Depression Is More Than Just Sadness
Dr Marcus Tan, a Consultant Psychiatrist from Nobel Psychological Wellness Clinic, a member of Healthway Medical Group, speaks about depression.
When we are faced with difficult situations or losses, it is not unusual to feel sad or distressed as we attempt to adjust to the change in life circumstances. These situations or triggers can include the passing of a loved one, ending of a cherished relationship or losing of a job or role.
For most of us, this sadness is normal and temporary. It improves when we overcome our problems or have come to terms with these life changes.
What is Depression?
When sadness arises in the absence of a trigger, is out of proportion to the stressor or when it becomes persistent despite improvement in life circumstances, it calls for us to pay closer attention.
Sadness of this quality is termed depression, a common but serious and disabling medical condition that can be treated. Depression can negatively affect how we feel, the way we think and how we act. It can gradually lead to emotional, cognitive and physical problems, which in turn impacts our ability to function at work and social settings.
Types of Depression
Not everyone with depression experiences the same symptoms. There are several sub types of depression. Each is distinguished by its unique symptomatic pattern, course and severity.
Sub-types of depression include:
• Major depressive disorder – the most commonly known form of depression where the individual experiences depressed mood, alongside symptoms like loss of interest and low self-esteem across most situations.
• Dysthymia – a chronic, persistent form of depression where the individual experiences low grade depressive symptoms.
• Bipolar depression – a depressive state that occurs as part of Bipolar Disorder. Atypical symptoms of depression e.g. excessive need for sleep and increased appetite can be present.
What Are the Tell-Tale Signs of Depression?
The symptoms which suggest that one may be experiencing clinical depression rather than normal sadness include:
▪ Depressed mood across most if not all situations
▪ Loss of interest or pleasure inactivities once enjoyed
▪ Changes in appetite (e.g. weight loss or weight gain unrelated to lifestyle change or diet)
▪ Difficulty sleeping or sleeping too much
▪ Getting tired easily or feeling a lack of energy
▪ Increased irritability
▪ Feeling more anxious or worrisome
▪ Trouble thinking, concentrating or making decisions
▪ Feeling worthless
▪ Feeling inappropriate guilt
▪ Having suicidal thoughts
These symptoms can vary from mild to severe and must exist for at least 2 weeks to qualify for a diagnosis of depression.

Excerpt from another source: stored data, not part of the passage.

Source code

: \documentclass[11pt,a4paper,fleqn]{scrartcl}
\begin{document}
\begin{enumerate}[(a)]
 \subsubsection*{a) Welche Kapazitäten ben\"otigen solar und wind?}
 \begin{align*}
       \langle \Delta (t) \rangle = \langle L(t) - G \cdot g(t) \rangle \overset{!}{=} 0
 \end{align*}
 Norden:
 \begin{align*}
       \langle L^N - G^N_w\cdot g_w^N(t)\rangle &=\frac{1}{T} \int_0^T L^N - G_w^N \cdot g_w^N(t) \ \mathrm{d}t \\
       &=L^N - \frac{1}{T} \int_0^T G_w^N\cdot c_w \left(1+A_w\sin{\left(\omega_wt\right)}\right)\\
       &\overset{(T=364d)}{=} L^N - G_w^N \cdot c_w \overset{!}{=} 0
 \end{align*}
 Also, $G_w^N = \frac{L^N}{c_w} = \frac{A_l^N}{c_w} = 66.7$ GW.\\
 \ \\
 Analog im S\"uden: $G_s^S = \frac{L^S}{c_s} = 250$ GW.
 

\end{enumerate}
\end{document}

Depression Is Not Uncommon
Depression can affect anyone, even people who appear to “have it all”. It can occur at any age or phase in our lives. Risk factors ranging from genetics, brain biochemistry and adverse environmental factors have been identified to play a causative or contributing role.
How is Depression Diagnosed?
Assessment for depression involves a detailed interview, physical examination and medical history-taking. Specific questions about family, cultural and environmental circumstances will be asked during the interview. In some cases, blood tests or even imaging studies are done to ensure that the depressive symptoms are not due to other medical conditions such as thyroid disorder or diabetes mellitus.

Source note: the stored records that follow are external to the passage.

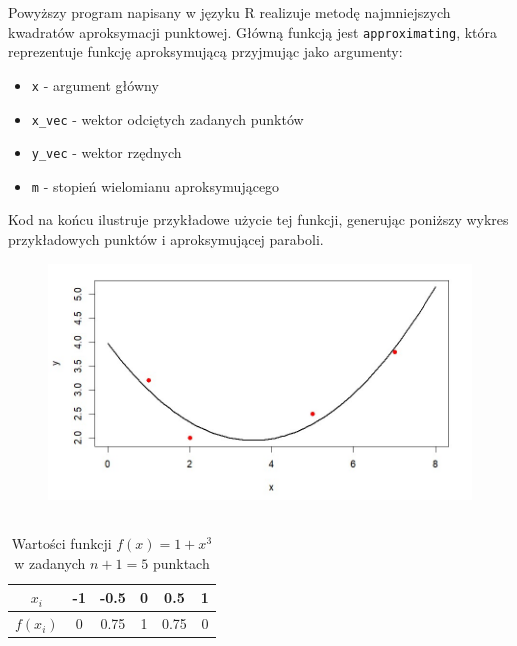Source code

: \documentclass{article}
\begin{document}
\noindent
Powyższy program napisany w języku R realizuje metodę najmniejszych kwadratów aproksymacji punktowej. Główną funkcją jest \verb|approximating|, która reprezentuje funkcję aproksymującą przyjmując jako argumenty:
\begin{itemize}
    \item \verb|x| - argument główny
    \item \verb|x_vec| - wektor odciętych zadanych punktów
    \item \verb|y_vec| - wektor rzędnych
    \item \verb|m| - stopień wielomianu aproksymującego
\end{itemize}
Kod na końcu ilustruje przykładowe użycie tej funkcji, generując poniższy wykres przykładowych punktów i aproksymującej paraboli.

\begin{figure}[h]
    \centering
    \includegraphics[width=\linewidth]{plot.jpg}
\end{figure}

\newpage

\subsection{}
\begin{table}[h]
    \centering
    \begin{tabular}{c|c|c|c|c|c}
        \(x_i\) & -1 & -0.5 & 0 & 0.5 & 1\\
        \hline
        \(f(x_i)\) & 0 & 0.75 & 1 & 0.75 & 0
    \end{tabular}
    \caption{Wartości funkcji \(f(x) = 1 + x^3\) w zadanych \(n+1=5\) punktach}
    \label{tab:table1}
\end{table}
\end{document}
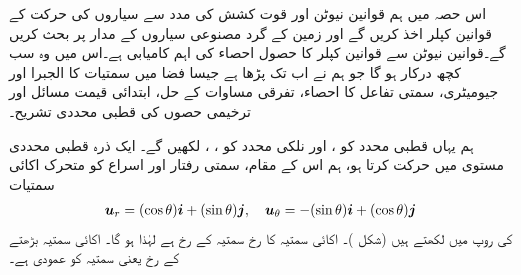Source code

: اس حصہ میں ہم    قوانین نیوٹن اور قوت کشش  کی مدد سے سیاروں کی حرکت کے قوانین کپلر   اخذ کریں گے اور زمین کے گرد   مصنوعی سیاروں  کے مدار پر بحث کریں گے۔قوانین نیوٹن سے قوانین کپلر کا حصول احصاء  کی  اہم کامیابی  ہے۔اس میں وہ سب کچھ درکار ہو گا جو ہم نے اب تک پڑھا ہے جیسا فضا میں سمتیات کا الجبرا اور جیومیٹری، سمتی تفاعل  کا احصاء، تفرقی مساوات کے حل،  ابتدائی قیمت مسائل اور ترخیمی حصوں کی قطبی محددی  تشریح۔

ہم  یہاں  قطبی محدد  کو   ،  اور  نلکی محدد کو ، ،  لکھیں گے۔  ایک ذرہ قطبی محددی مستوی میں حرکت کرتا ہو، ہم اس کے مقام، سمتی رفتار اور اسراع کو متحرک اکائی سمتیات
\begin{align}\label{مساوات_سمتی_تفاعل_قطبی_روپ_الف}
{\ensuremath{{\boldsymbol{u}}}}_r=(\cos\theta){\boldsymbol{i}}+(\sin\theta){\boldsymbol{j}},\quad {\ensuremath{{\boldsymbol{u}}}}_{\theta}=-(\sin\theta){\boldsymbol{i}}+(\cos\theta){\boldsymbol{j}}
\end{align}
کی روپ میں لکھتے ہیں (شکل )۔ اکائی سمتیہ  کا رخ سمتیہ  کے رخ ہے لہٰذا  ہو گا۔ اکائی سمتیہ  بڑھتے   کے رخ یعنی   سمتیہ  کو  عمودی ہے۔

These assessments will help the doctor or psychologist to tailor a holistic treatment plan for the affected individual.
How is Depression Treated?
Much like a common cold, depression is highly treatable. With prescribed treatment, almost all patients can experience some form of symptomatic relief. About 9 out of 10 eventually respond well to treatment.
Treatment methods usually include psychotherapy, antidepressant medication and/or physical treatments.

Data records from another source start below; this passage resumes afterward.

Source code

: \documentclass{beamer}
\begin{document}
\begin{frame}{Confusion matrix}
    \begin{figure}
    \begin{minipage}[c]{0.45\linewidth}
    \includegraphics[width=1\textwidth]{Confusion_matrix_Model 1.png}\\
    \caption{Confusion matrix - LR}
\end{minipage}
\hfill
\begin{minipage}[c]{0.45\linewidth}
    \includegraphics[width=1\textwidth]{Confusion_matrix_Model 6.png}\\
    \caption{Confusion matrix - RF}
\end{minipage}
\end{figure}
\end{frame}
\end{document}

- Psychotherapy – or talk therapy which aims to help the individuals to understand their situation and to formulate coping strategies.
- Anti-depressant medications – Help correct brain chemistry imbalances that are now known to have contributed to depressive symptoms. These are not sedatives or tranquillizers and are not habit forming.
- Electro-convulsive therapy – An effective physical treatment or procedure most commonly used on those who have severe or bipolar depression. It is also for individuals who have not responded well to other forms of treatments.
There are many things people can do to help themselves feel better, along with medical treatment.
People with depression can:
- Start exercising regularly
- Get adequate sleep
- Maintain a healthy diet
- Avoid energy sapping substances such as alcohol
“Like any medical illness, early evaluation and treatment can help reduce unnecessary distress. The first step to recovery is a call to the doctor’s or psychologist’s office to get professional help right away”, advises Dr Marcus.
Dr Marcus Tan
Dr Marcus Tan practiced psychiatry at the Institute of Mental Health, Singapore (IMH), specifically in the areas of general and forensic psychiatry. He is also trained in geriatric psychiatry, child and adolescent psychiatry, military psychiatry and liaison psychiatry. His interests include mood and anxiety disorders, psychotic disorders and stress disorders. He also manages insomnia and has a special interest in culture bound phenomenon.
Presently, his focus is on increasing awareness of psychiatric conditions and improving mental healthcare delivery in the community.